• **Pictures paired with source code**
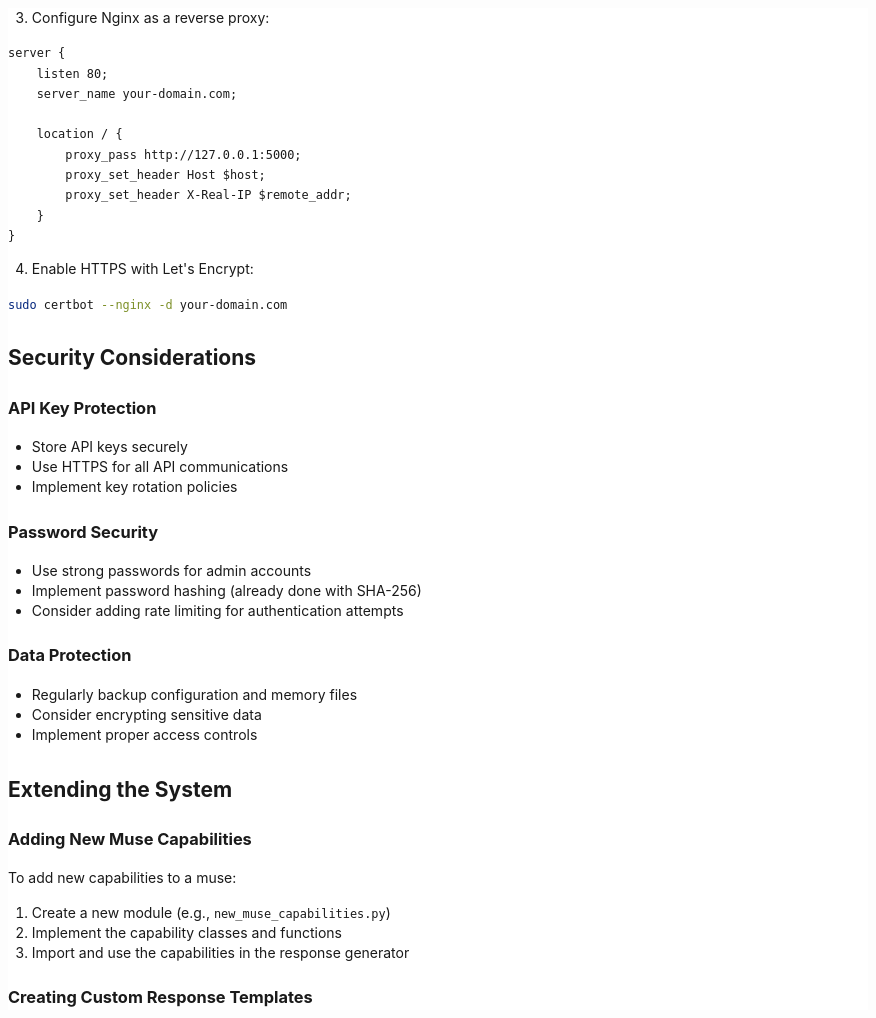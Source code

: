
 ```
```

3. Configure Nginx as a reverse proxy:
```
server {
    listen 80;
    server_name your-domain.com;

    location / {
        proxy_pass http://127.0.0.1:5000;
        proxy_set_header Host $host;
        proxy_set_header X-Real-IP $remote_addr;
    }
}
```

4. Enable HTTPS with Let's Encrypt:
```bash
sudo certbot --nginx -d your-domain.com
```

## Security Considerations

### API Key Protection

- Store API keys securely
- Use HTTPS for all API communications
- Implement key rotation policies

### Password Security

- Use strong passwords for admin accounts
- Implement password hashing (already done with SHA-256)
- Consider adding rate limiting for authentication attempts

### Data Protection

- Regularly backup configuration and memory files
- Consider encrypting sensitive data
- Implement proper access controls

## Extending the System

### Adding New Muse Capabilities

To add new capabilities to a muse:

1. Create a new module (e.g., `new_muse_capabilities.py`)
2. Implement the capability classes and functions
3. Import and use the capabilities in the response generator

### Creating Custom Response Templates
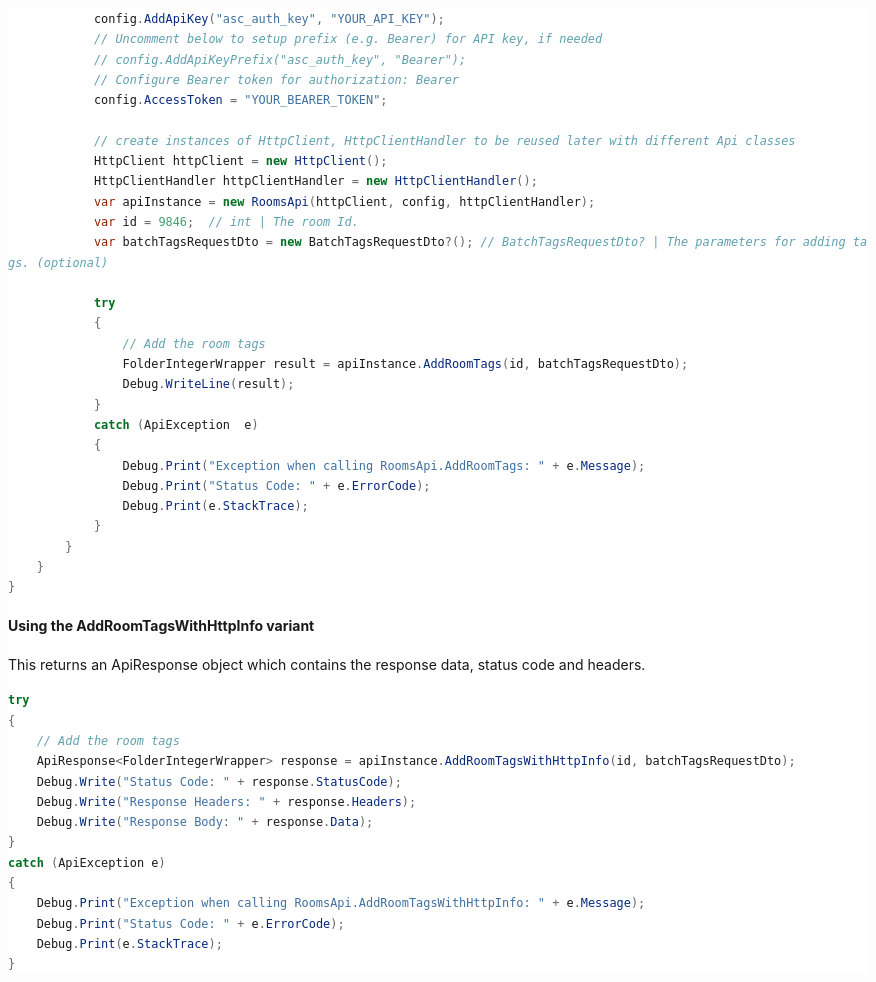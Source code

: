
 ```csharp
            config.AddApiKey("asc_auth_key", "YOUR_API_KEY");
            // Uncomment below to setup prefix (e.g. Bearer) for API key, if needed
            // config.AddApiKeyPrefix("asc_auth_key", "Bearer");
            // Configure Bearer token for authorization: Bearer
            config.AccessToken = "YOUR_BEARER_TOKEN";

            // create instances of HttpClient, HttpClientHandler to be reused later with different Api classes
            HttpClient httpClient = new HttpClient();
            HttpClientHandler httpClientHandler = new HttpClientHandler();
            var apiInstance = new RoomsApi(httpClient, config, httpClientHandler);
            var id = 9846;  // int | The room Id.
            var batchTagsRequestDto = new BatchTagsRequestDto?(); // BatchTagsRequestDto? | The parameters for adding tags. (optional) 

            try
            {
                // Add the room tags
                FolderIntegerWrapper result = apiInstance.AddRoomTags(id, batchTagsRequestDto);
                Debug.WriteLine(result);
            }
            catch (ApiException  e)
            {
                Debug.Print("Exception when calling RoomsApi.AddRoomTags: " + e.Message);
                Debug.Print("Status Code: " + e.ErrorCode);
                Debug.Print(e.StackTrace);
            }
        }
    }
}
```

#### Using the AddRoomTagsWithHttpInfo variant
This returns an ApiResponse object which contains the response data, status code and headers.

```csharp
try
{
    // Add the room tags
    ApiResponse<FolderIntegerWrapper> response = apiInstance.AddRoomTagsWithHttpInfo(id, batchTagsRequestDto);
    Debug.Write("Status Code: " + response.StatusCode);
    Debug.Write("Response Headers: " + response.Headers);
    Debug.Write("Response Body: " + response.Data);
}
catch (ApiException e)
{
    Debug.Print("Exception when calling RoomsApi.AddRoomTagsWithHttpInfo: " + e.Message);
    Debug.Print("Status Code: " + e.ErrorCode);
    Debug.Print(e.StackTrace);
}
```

• **Assigned task**
In the data above, find each line that uses the string "classes". Copy it.

• **Response to the exercise**
2. Implement the capability classes and functions
            // create instances of HttpClient, HttpClientHandler to be reused later with different Api classes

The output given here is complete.